• What needs to be done
Every line below from the one containing "Select-AzureSubscription $subscriptionName" through the one containing "Get-AzureStorageBlob -Container $containerName_Data" must be transcribed exactly. Omit all lines outside that stretch.

• The input
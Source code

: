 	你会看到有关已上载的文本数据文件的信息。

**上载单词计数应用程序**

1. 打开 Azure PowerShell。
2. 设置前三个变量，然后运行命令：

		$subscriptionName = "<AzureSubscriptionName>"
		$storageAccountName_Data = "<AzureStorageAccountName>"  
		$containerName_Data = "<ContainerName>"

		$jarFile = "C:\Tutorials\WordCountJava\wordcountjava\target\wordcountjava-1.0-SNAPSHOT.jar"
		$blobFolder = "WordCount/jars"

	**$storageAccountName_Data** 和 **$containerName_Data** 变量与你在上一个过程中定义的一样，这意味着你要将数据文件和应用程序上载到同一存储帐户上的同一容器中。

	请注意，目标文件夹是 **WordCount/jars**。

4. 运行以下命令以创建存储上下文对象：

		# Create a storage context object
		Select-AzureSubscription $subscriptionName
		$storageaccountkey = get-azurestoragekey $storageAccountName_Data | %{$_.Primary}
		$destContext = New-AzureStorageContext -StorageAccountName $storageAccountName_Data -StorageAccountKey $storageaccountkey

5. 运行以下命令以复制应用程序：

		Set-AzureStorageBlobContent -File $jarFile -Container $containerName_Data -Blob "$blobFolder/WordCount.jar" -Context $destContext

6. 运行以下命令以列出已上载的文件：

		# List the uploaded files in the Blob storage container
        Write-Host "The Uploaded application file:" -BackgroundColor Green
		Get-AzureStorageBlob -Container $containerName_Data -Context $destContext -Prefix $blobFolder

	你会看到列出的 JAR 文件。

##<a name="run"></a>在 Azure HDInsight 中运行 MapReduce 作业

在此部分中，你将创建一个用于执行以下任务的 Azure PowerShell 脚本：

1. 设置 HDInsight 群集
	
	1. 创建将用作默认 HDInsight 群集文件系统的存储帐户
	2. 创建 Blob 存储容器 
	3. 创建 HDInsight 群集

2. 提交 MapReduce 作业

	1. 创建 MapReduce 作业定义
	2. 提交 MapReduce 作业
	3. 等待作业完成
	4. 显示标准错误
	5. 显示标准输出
---
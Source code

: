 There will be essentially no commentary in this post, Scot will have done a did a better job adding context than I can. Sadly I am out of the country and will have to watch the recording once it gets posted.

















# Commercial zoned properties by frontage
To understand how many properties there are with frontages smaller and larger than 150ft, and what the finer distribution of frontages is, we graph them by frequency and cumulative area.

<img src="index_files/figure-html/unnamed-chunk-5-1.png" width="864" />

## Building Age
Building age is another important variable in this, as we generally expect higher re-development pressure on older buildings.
---
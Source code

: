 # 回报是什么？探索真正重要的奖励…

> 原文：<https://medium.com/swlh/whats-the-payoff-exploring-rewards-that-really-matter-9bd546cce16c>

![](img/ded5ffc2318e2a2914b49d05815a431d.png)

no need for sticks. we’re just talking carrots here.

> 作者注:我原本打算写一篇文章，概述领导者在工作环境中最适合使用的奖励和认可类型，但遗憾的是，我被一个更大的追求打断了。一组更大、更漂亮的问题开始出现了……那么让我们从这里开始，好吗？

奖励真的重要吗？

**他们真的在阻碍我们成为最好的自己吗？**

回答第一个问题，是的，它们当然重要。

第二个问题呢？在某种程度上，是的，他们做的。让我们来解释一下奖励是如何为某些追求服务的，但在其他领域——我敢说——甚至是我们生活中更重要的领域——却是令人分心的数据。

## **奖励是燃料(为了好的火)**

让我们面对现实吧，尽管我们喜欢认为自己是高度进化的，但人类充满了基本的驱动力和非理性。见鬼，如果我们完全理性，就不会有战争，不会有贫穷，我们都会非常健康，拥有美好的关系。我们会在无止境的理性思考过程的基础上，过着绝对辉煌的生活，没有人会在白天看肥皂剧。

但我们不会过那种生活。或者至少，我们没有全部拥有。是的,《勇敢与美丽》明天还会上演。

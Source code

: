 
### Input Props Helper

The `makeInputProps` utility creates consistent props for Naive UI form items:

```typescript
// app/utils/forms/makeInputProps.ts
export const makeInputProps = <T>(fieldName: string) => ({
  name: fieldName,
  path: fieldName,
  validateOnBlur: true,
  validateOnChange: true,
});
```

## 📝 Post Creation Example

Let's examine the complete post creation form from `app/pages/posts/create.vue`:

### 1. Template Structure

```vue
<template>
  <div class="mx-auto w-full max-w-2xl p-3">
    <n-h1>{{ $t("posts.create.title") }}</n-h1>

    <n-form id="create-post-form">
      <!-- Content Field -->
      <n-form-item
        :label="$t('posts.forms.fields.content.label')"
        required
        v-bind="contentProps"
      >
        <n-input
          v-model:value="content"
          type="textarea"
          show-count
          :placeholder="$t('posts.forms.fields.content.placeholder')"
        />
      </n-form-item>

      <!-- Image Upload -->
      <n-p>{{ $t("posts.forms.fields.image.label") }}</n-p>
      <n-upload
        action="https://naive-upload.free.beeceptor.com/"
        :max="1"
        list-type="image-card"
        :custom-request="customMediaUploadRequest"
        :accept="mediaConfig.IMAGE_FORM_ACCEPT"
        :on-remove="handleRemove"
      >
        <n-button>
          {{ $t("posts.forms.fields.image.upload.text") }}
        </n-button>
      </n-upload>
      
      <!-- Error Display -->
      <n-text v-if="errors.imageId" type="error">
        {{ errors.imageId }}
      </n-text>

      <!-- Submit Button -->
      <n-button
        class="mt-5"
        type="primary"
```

• Task result
		Select-AzureSubscription $subscriptionName
		$storageaccountkey = get-azurestoragekey $storageAccountName_Data | %{$_.Primary}
		$destContext = New-AzureStorageContext -StorageAccountName $storageAccountName_Data -StorageAccountKey $storageaccountkey

5. 运行以下命令以复制应用程序：

		Set-AzureStorageBlobContent -File $jarFile -Container $containerName_Data -Blob "$blobFolder/WordCount.jar" -Context $destContext

6. 运行以下命令以列出已上载的文件：

		# List the uploaded files in the Blob storage container
        Write-Host "The Uploaded application file:" -BackgroundColor Green
		Get-AzureStorageBlob -Container $containerName_Data -Context $destContext -Prefix $blobFolder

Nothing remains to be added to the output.